Work request -
From the records below, please return each line that holds the word "referenced".

[Entries taken from a collection]
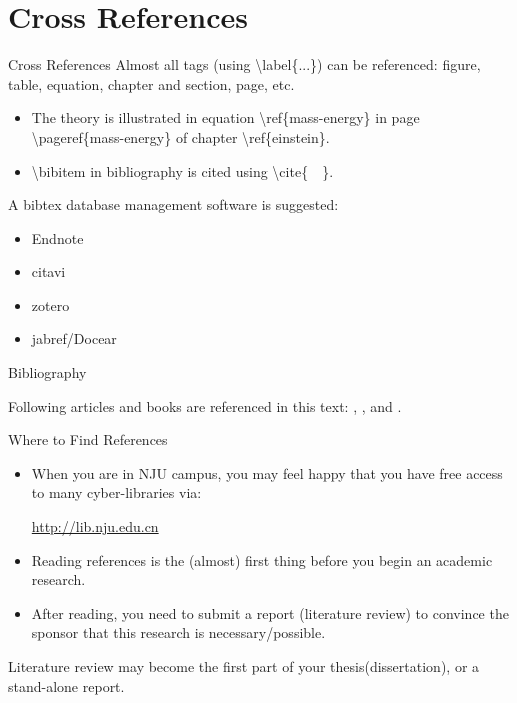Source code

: \documentclass[10pt]{beamer}
\begin{document}
\section{Cross References}
\begin{frame}[t]{Cross References}
    Almost all tags (using \textbackslash label\{...\})
    can be referenced: figure, table, equation,
    chapter and section, page, etc.
\begin{itemize}
    \item The theory is illustrated in equation
        \alert{\textbackslash ref\{mass-energy\}} in page
        \alert{\textbackslash pageref\{mass-energy\}} of chapter
        \alert{\textbackslash ref\{einstein\}}.

    \item \textbackslash bibitem in bibliography is cited using
        \textbackslash cite\{\ \ \}.
\end{itemize}
A bibtex database management software is suggested:
\begin{itemize}
    \item Endnote
    \item citavi
    \item zotero
    \item jabref/Docear
\end{itemize}
\end{frame}

\begin{frame}{Bibliography}

 Following articles and books are referenced in this text:
    \cite{Knuth_texbook}, \cite{texmanual}, \cite{David_tex_land} and
    \cite{oetiker2015}.

    
    
\end{frame}

\begin{frame}[t]{Where to Find References}
\begin{itemize}
    \item When you are in NJU campus, you may feel happy that you have
    free access to many cyber-libraries via:

    \url{http://lib.nju.edu.cn} \\[2ex]
    \item Reading references is the (almost) first thing before
        you begin an academic research.
    \item After reading, you need to submit a report (literature review)
        to convince the sponsor that this research is necessary/possible.
\end{itemize}
Literature review may become the first part of your thesis(dissertation),
or a stand-alone report.
\end{frame}
\end{document}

Answer section -
    can be referenced: figure, table, equation,
 Following articles and books are referenced in this text:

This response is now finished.